Совершенно точно, никогда и ни при каких обстоятельствах — но я до сих пор здесь и сейчас, и когда позвонил Максим («Оль, а как ты насчет рассказа?»), я почти сказала: «Максим, написать — очень хочу, но сейчас странное время: я живу только одной историей, и ее пишу бесконечно в голове, просто не пишу. А выдумывать не могу; вот не вру, Максим, правда, сейчас не могу; и поэтому странное время, что мне к этому никак не привыкнуть». Но не сказала, потому что эта история — та еще штучка, если честно. Зря, что ли я думаю над ней и думаю, и рассказываю, и воображаю, и домысливаю, и ловлю себя на полуулыбке, когда нарратив убегает вперед? И я пообещала, что все будет, села за ноутбук и, наконец, перестала себя останавливать. Я так живу, и об этом я расскажу. Расскажу, хотя вряд ли стоит; и все-таки расскажу, потому что уже сделала вдох, и уже говорю, и на одну, ровно одну часть, черт возьми, имею все права — говорить, рассказывать, орать, выбалтывать, шептать, делиться с кем хочу и даже с тем, с кем не хочу: свою собственную, прожитую, но так и оставшуюся здесь и сейчас часть12.

Я считала, сколько на теле осталось решеток, когда k. — щелк, щелк, щелк — целых три сообщения в телеграме, — забрасывает меня ими, короткими фразами, как заговаривают больных детей.
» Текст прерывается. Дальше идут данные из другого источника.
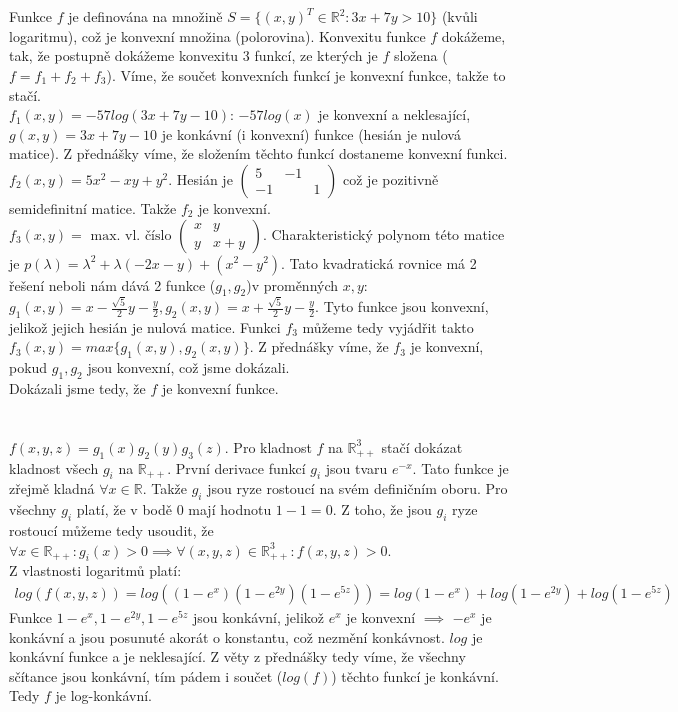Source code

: \documentclass[12pt, a4paper]{article}
\begin{document}
\section{}
Funkce $f$ je definována na množině $S = \{(x,y)^T \in \mathbb{R}^2: 3x+7y>10\}$ (kvůli logaritmu), což je konvexní množina (polorovina). Konvexitu funkce $f$ dokážeme, tak, že postupně dokážeme konvexitu 3 funkcí, ze kterých je $f$ složena ($f = f_1 + f_2 + f_3$). Víme, že součet konvexních funkcí je konvexní funkce, takže to stačí.\\
$f_1(x,y) = -57log(3x+7y-10)$: $-57log(x)$ je konvexní a neklesající, $g(x,y) = 3x+7y-10$ je konkávní (i konvexní) funkce (hesián je nulová matice). Z přednášky víme, že složením těchto funkcí dostaneme konvexní funkci.\\
$f_2(x,y) = 5x^2-xy+y^2$. Hesián je $\begin{pmatrix}
5 & -1\\
-1 && 1
\end{pmatrix}$
což je pozitivně semidefinitní matice. Takže $f_2$ je konvexní.
$f_3(x,y) = \text{ max. vl. číslo } \begin{pmatrix}
x & y\\
y & x+y
\end{pmatrix}$. Charakteristický polynom této matice je $p(\lambda)=\lambda^2 + \lambda(-2x-y) + (x^2-y^2)$. Tato kvadratická rovnice má 2 řešení neboli nám dává 2 funkce ($g_1,g_2$)v proměnných $x,y$: $g_1(x,y)=x-\frac{\sqrt{5}}{2}y-\frac{y}{2}, g_2(x,y)=x+\frac{\sqrt{5}}{2}y-\frac{y}{2}$. Tyto funkce jsou konvexní, jelikož jejich hesián je nulová matice. Funkci $f_3$ můžeme tedy vyjádřit takto $f_3(x,y)=max\{g_1(x,y),g_2(x,y)\}$. Z přednášky víme, že $f_3$ je konvexní, pokud $g_1,g_2$ jsou konvexní, což jsme dokázali.\\
Dokázali jsme tedy, že $f$ je konvexní funkce.

\section{}
$f(x,y,z) = g_1(x)g_2(y)g_3(z)$. Pro kladnost $f$ na $\mathbb{R}^3_{++}$ stačí dokázat kladnost všech $g_i$ na $\mathbb{R}_{++}$. První derivace funkcí $g_i$ jsou tvaru $e^{-x}$. Tato funkce je zřejmě kladná $\forall x \in \mathbb{R}$. Takže $g_i$ jsou ryze rostoucí na svém definičním oboru. Pro všechny $g_i$ platí, že v bodě $0$ mají hodnotu $1-1=0$. Z toho, že jsou $g_i$ ryze rostoucí můžeme tedy usoudit, že $\forall x \in \mathbb{R}_{++}: g_i(x)>0 \implies \forall (x,y,z) \in \mathbb{R}^3_{++}: f(x,y,z)>0$.\\
Z vlastnosti logaritmů platí:
\begin{gather*}
log(f(x,y,z))=log((1-e^x)(1-e^{2y})(1-e^{5z}))=log(1-e^x)+log(1-e^{2y})+log(1-e^{5z})
\end{gather*}
Funkce $1-e^x, 1-e^{2y}, 1-e^{5z}$ jsou konkávní, jelikož $e^x$ je konvexní $\implies$ $-e^x$ je konkávní a jsou posunuté akorát o konstantu, což nezmění konkávnost. $log$ je konkávní funkce a je neklesající. Z věty z přednášky tedy víme, že všechny sčítance jsou konkávní, tím pádem i součet ($log(f)$) těchto funkcí je konkávní. Tedy $f$ je log-konkávní.
\end{document}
Он пишет быстро, я — лениво и грустно. А потом:

— Хочешь, поговорим?

Я не знаю, хочу ли я говорить, но я точно не хочу быть одна.

— Давай.

Нажимаю на зеленую круглую. Разговор быстро отталкивается и уходит от меня, и это хорошо, и мы говорим и говорим про разное — так долго, что я даже удивляюсь: это похоже на сон, потому что здесь тоже можно забыться.

За полтора месяца до возникновения слова

«коронавирус» и аббревиатуры-обрубка «ковид»

Все дело в том, что ближе к концу ноября, или около того13, мы с друзьями сели в машину в Сан-Франциско и поехали через всю Калифорнию, оставляя след шин на той самой, легендарной трассе под названием Big Sur. Все так, как мечтали — от Сан-Франа прямо до Лос-Анджелеса. Несколько лет назад k. так же колесил по Калифорнии, выбрал себе город покрасивее14, и остался жить. Мы заехали (думали, что просто напросились, но потом15) я там уже разобралась, что к чему) к нему на пару дней.

k. не мой друг — просто друг друзей. Так что разговариваем мы немного, временами сквозь зубы. Мне не то чтобы нравится этот друг друзей.

В первый день мы сидим рядом в машине и знакомимся, как положено; я осваиваюсь в кресле справа от водителя.

Во второй — шипим друг на друга, потому что с чужими друзьями я миндальничать не подписывалась.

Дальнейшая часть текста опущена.